### Instructions to follow
Of all the entries below, retype only the lines from the one with "3. With the" through the one with "4. First it", exactly as they appear.

(Pictures paired with source code)
▶
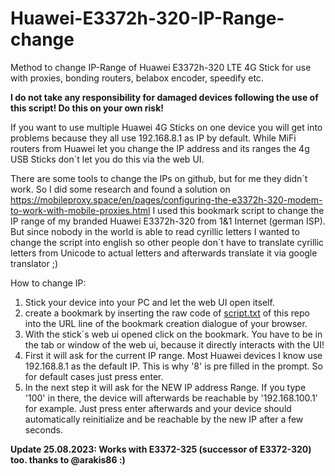 # Huawei-E3372h-320-IP-Range-change
Method to change IP-Range of Huawei E3372h-320 LTE 4G Stick for use with proxies, bonding routers, belabox encoder, speedify etc.

<b>I do not take any responsibility for damaged devices following the use of this script! Do this on your own risk!</b>

If you want to use multiple Huawei 4G Sticks on one device you will get into problems because they all use 192.168.8.1 as IP by default.
While MiFi routers from Huawei let you change the IP address and its ranges the 4g USB Sticks don´t let you do this via the web UI.

There are some tools to change the IPs on github, but for me they didn´t work.
So I did some research and found a solution on https://mobileproxy.space/en/pages/configuring-the-e3372h-320-modem-to-work-with-mobile-proxies.html
I used this bookmark script to change the IP range of my branded Huawei E3372h-320 from 1&1 Internet (german ISP).
But since nobody in the world is able to read cyrillic letters I wanted to change the script into english so other people don´t have to translate cyrillic letters from Unicode to actual letters and afterwards translate it via google translator ;)


How to change IP:
1. Stick your device into your PC and let the web UI open itself.
2. create a bookmark by inserting the raw code of [script.txt](script.txt) of this repo into the URL line of the bookmark creation dialogue of your browser.
3. With the stick´s web ui opened click on the bookmark. You have to be in the tab or window of the web ui, because it directly interacts with the UI!
4. First it will ask for the current IP range. Most Huawei devices I know use 192.168.8.1 as the default IP. This is why '8' is pre filled in the prompt. So for default cases just press enter.
5. In the next step it will ask for the NEW IP address Range. If you type '100' in there, the device will afterwards be reachable by '192.168.100.1' for example. Just press enter afterwards and your device should automatically reinitialize and be reachable by the new IP after a few seconds.

<b> Update 25.08.2023: Works with E3372-325 (successor of E3372-320) too. 
thanks to @arakis86 :)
◀
### Solution below
3. With the stick´s web ui opened click on the bookmark. You have to be in the tab or window of the web ui, because it directly interacts with the UI!
4. First it will ask for the current IP range. Most Huawei devices I know use 192.168.8.1 as the default IP. This is why '8' is pre filled in the prompt. So for default cases just press enter.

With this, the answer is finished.